[Records contained in a dataset]
· · · ·
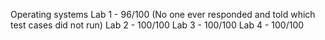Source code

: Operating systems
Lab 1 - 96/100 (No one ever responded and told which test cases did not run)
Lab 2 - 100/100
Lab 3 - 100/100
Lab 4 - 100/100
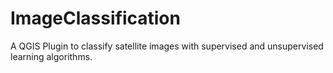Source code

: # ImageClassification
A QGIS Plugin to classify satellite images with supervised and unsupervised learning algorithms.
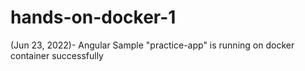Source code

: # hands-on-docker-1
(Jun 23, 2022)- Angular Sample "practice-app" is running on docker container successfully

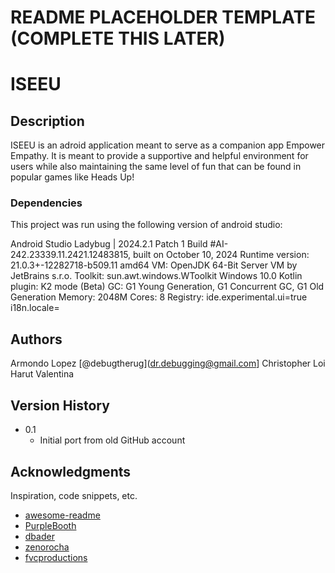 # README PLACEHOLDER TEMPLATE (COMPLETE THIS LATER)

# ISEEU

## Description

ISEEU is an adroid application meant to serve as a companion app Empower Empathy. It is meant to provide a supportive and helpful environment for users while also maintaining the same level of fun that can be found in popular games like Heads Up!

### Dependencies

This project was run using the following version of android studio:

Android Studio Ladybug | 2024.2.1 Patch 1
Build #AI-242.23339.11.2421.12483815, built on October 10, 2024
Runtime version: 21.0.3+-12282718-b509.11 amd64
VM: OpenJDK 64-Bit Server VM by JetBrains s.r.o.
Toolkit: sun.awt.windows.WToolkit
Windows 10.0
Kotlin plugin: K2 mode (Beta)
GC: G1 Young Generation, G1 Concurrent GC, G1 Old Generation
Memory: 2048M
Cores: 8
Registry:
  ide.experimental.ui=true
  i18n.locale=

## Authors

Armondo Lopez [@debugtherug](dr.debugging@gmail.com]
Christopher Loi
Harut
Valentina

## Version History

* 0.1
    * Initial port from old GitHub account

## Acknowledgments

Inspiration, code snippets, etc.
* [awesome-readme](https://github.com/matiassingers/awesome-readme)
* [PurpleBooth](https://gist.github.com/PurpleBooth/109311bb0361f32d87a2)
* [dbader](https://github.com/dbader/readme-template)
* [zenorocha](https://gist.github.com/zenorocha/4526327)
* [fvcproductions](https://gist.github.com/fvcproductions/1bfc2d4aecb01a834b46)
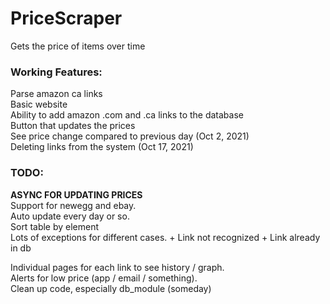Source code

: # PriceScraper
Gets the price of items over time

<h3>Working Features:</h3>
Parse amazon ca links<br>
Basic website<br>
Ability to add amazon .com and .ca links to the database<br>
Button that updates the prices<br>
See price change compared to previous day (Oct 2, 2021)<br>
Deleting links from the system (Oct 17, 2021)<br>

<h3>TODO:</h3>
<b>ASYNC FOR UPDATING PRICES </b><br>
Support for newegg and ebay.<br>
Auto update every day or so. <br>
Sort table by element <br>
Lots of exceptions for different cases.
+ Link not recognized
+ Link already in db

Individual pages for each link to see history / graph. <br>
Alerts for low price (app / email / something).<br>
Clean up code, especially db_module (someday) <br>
· · · ·
# [EXERCISE INSTRUCTIONS]
Precisely those lines above that run from the line with "### Dependencies" up to and including the line with "Alerts for low" are to be set down, with the pictures omitted.

# [RESPONSE]
### Dependencies

This project was run using the following version of android studio:

Android Studio Ladybug | 2024.2.1 Patch 1
Build #AI-242.23339.11.2421.12483815, built on October 10, 2024
Runtime version: 21.0.3+-12282718-b509.11 amd64
VM: OpenJDK 64-Bit Server VM by JetBrains s.r.o.
Toolkit: sun.awt.windows.WToolkit
Windows 10.0
Kotlin plugin: K2 mode (Beta)
GC: G1 Young Generation, G1 Concurrent GC, G1 Old Generation
Memory: 2048M
Cores: 8
Registry:
  ide.experimental.ui=true
  i18n.locale=

## Authors

Armondo Lopez [@debugtherug](dr.debugging@gmail.com]
Christopher Loi
Harut
Valentina

## Version History

* 0.1
    * Initial port from old GitHub account

## Acknowledgments

Inspiration, code snippets, etc.
* [awesome-readme](https://github.com/matiassingers/awesome-readme)
* [PurpleBooth](https://gist.github.com/PurpleBooth/109311bb0361f32d87a2)
* [dbader](https://github.com/dbader/readme-template)
* [zenorocha](https://gist.github.com/zenorocha/4526327)
* [fvcproductions](https://gist.github.com/fvcproductions/1bfc2d4aecb01a834b46)
Source code

: # PriceScraper
Gets the price of items over time

<h3>Working Features:</h3>
Parse amazon ca links<br>
Basic website<br>
Ability to add amazon .com and .ca links to the database<br>
Button that updates the prices<br>
See price change compared to previous day (Oct 2, 2021)<br>
Deleting links from the system (Oct 17, 2021)<br>

<h3>TODO:</h3>
<b>ASYNC FOR UPDATING PRICES </b><br>
Support for newegg and ebay.<br>
Auto update every day or so. <br>
Sort table by element <br>
Lots of exceptions for different cases.
+ Link not recognized
+ Link already in db

Individual pages for each link to see history / graph. <br>
Alerts for low price (app / email / something).<br>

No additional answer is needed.